# Exercise directions
In the listing below, find the line containing "- ✅ Très courant" and the line containing "- 🔁 Dynamique : suit les changements d’IP". Repeat exactly those two lines and every line between them, nothing more.

# Input material
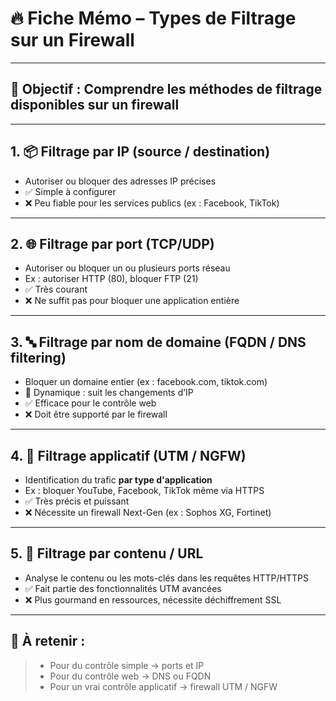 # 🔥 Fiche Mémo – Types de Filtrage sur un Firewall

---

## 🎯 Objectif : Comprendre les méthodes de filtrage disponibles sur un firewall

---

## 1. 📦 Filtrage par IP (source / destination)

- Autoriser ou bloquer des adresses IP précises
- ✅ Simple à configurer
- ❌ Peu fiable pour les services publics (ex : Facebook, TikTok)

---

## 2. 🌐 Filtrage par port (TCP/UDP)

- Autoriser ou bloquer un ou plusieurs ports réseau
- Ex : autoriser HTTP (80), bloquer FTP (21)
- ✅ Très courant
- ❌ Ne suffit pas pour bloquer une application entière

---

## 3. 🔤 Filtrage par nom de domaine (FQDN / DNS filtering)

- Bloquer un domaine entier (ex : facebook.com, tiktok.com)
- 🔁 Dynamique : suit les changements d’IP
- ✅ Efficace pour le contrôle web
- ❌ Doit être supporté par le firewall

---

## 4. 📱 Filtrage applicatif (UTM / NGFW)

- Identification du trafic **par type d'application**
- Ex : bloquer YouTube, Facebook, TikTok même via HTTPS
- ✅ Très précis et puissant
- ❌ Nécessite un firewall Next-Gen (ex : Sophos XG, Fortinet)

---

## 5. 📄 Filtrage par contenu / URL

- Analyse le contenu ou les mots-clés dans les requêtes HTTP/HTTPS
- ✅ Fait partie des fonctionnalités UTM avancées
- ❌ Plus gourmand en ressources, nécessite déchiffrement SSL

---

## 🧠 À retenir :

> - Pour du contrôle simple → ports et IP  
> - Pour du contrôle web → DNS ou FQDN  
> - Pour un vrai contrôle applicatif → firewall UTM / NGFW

---

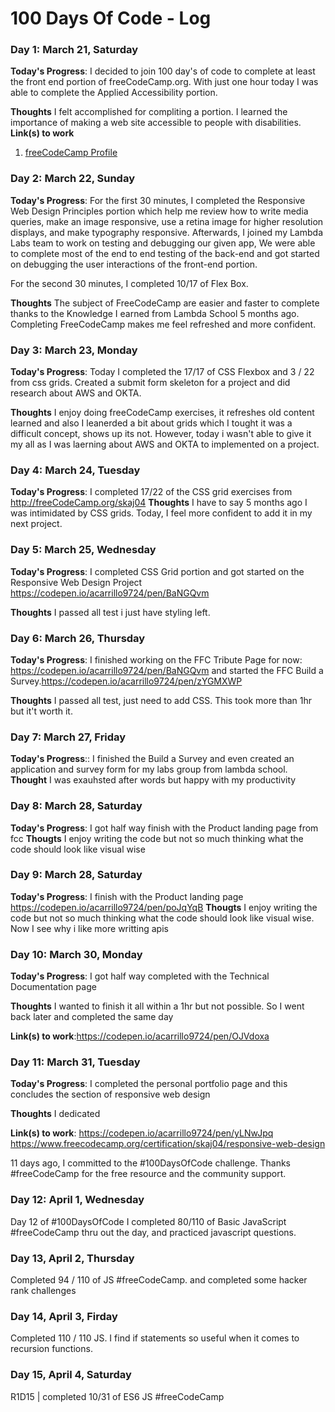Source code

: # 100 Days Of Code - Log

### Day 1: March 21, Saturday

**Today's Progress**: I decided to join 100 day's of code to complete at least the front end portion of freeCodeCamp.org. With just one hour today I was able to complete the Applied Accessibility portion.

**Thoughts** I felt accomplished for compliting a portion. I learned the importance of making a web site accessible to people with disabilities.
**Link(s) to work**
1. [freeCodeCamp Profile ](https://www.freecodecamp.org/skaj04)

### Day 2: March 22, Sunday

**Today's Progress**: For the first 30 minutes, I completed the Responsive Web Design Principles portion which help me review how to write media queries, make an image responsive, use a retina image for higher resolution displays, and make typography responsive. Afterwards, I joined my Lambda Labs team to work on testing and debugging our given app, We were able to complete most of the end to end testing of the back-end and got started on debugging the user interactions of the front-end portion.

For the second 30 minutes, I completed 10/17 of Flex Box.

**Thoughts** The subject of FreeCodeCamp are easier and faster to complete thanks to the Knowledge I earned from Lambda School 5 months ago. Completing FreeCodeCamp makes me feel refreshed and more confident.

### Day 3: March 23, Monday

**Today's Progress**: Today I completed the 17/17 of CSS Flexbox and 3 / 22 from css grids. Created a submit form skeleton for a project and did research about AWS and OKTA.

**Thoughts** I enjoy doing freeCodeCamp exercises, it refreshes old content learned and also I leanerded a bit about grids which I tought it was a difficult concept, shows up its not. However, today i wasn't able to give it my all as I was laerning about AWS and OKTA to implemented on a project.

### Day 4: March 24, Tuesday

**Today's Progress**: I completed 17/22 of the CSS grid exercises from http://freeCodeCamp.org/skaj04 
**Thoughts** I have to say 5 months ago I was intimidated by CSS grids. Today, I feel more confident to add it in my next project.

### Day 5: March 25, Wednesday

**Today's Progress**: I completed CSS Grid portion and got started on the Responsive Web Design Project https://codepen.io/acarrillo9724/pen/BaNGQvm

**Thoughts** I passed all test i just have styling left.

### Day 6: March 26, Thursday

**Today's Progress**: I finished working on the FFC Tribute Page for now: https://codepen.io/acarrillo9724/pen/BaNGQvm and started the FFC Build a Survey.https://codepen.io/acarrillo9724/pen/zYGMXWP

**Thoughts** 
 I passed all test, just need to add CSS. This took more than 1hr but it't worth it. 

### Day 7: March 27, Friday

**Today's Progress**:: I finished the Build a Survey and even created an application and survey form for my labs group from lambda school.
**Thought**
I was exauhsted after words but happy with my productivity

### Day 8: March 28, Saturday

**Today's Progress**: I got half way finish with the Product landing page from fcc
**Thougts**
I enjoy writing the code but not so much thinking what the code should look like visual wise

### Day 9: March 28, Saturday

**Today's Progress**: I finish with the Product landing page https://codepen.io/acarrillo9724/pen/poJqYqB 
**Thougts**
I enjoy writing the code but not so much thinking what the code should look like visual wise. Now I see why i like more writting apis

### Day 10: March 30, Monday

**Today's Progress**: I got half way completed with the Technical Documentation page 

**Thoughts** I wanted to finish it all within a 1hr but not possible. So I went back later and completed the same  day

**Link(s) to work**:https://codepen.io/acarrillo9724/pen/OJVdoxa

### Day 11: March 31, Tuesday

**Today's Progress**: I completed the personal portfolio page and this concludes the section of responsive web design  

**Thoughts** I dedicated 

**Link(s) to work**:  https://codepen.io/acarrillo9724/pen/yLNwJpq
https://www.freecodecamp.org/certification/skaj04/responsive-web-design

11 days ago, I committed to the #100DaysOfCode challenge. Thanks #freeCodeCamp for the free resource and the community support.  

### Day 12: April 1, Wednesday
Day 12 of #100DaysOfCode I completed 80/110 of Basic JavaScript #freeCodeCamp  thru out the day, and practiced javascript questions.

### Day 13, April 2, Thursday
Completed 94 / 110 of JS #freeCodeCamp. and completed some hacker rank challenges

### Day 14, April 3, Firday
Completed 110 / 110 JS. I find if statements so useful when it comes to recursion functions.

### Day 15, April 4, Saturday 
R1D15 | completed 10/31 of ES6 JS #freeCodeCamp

...

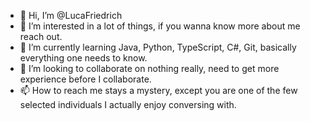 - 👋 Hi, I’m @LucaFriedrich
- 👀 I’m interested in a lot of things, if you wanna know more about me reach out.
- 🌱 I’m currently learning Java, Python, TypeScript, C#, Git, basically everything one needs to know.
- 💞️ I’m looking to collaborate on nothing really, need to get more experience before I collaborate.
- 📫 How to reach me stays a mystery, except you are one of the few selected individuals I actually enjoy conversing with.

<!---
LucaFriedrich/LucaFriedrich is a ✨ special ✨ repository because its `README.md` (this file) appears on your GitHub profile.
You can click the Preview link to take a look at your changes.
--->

# Response to this exercise
- ✅ Très courant
- ❌ Ne suffit pas pour bloquer une application entière

---

## 3. 🔤 Filtrage par nom de domaine (FQDN / DNS filtering)

- Bloquer un domaine entier (ex : facebook.com, tiktok.com)
- 🔁 Dynamique : suit les changements d’IP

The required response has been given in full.